=== Action item ===
In the records, each line holding "ponownego" must be reported.

──────── Entries provided ────────

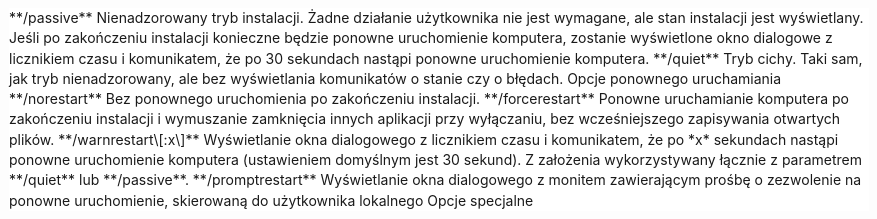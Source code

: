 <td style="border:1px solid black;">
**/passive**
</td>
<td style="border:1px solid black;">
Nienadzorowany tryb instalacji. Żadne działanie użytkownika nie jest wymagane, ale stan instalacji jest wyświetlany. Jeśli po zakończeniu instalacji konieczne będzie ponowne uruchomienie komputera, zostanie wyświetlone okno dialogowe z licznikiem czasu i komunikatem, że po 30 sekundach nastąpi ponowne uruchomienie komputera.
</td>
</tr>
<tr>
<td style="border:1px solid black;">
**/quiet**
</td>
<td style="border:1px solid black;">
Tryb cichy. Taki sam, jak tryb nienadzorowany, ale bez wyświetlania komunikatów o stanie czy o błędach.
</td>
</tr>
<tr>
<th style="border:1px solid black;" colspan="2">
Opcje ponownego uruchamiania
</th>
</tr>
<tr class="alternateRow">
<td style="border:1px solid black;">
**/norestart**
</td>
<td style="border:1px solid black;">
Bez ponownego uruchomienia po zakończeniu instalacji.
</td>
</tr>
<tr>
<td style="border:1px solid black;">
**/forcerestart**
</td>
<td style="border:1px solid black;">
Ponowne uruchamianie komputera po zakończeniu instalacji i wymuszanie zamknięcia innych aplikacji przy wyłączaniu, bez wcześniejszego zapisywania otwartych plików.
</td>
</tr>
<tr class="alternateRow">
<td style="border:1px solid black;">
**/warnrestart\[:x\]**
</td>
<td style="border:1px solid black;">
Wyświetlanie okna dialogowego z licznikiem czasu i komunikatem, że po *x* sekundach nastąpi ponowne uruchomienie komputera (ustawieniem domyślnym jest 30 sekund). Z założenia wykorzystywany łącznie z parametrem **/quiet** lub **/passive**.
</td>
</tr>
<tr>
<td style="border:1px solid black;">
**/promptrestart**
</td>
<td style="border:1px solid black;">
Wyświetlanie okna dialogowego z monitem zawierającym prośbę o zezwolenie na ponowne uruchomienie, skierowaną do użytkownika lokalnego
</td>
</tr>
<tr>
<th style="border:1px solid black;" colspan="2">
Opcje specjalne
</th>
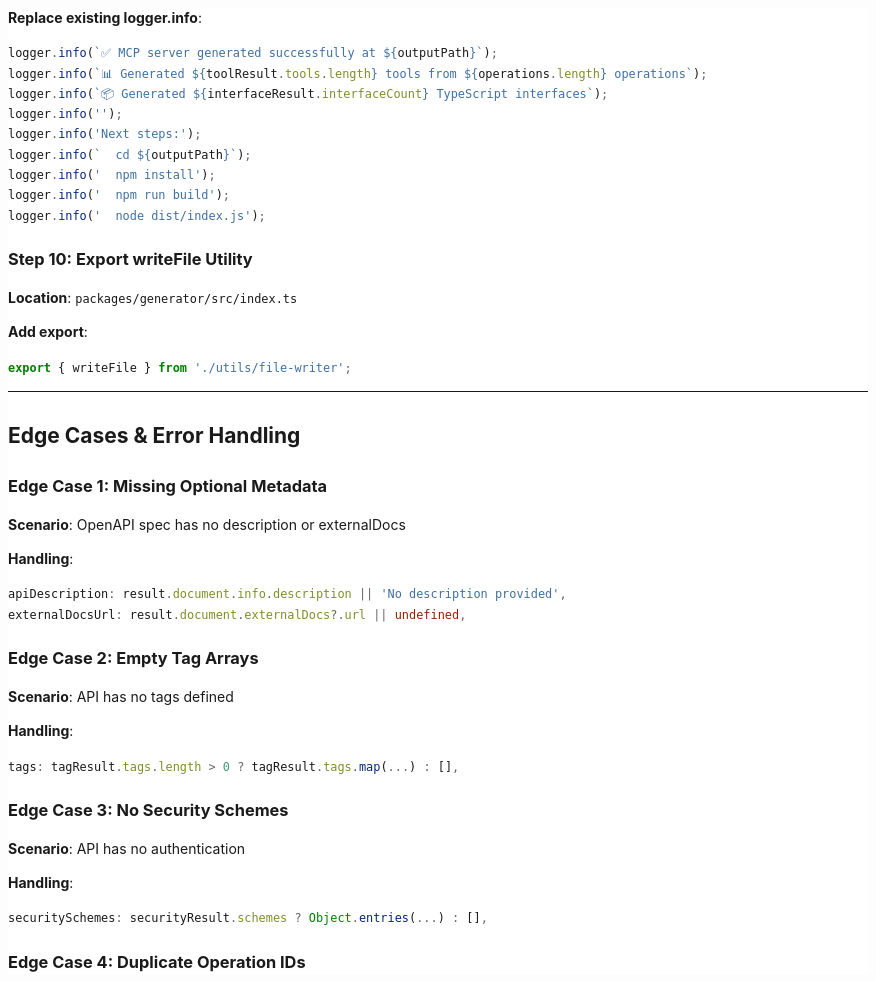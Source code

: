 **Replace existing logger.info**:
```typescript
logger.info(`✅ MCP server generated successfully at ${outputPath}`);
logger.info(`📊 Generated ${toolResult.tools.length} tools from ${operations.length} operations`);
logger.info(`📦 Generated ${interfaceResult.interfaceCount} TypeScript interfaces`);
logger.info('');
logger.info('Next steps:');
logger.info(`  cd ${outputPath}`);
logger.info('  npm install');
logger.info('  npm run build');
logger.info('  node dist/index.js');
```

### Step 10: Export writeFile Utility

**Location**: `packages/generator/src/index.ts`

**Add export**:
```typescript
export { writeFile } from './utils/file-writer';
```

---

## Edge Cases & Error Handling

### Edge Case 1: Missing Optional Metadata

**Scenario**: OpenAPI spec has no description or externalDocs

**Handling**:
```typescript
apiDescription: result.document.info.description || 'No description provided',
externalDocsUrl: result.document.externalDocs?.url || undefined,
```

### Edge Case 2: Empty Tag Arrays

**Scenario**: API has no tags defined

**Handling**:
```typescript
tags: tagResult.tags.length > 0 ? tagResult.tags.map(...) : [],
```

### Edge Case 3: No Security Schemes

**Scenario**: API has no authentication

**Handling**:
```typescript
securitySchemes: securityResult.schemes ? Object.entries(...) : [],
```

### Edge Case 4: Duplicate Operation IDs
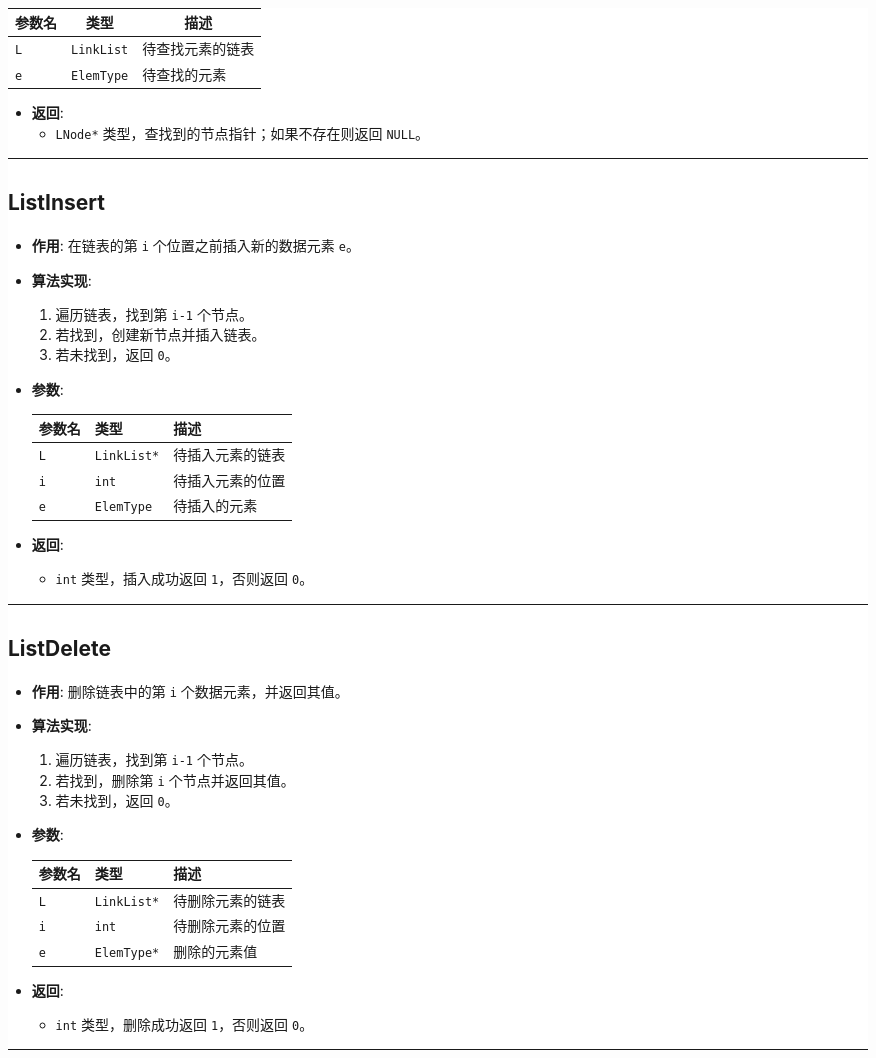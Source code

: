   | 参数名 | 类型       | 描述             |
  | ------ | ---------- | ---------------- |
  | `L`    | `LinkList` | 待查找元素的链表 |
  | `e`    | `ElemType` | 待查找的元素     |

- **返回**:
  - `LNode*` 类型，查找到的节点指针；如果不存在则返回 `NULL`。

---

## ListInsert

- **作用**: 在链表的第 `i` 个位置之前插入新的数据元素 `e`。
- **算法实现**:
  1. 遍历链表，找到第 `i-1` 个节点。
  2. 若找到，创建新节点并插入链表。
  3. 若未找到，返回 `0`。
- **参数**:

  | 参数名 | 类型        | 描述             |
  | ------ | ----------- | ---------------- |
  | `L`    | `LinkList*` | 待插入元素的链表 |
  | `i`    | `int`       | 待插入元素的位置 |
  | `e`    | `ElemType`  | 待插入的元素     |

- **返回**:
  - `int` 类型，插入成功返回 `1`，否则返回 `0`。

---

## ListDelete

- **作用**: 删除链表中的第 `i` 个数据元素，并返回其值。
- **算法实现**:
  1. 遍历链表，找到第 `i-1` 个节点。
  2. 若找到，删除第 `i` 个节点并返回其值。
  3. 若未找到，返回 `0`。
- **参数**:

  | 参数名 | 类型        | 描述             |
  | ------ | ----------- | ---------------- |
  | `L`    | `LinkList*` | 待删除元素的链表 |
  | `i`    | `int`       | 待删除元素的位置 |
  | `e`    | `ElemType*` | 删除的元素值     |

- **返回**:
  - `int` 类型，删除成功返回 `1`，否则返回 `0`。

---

────────

=== Completed exercise ===
Opcje ponownego uruchamiania
Bez ponownego uruchomienia po zakończeniu instalacji.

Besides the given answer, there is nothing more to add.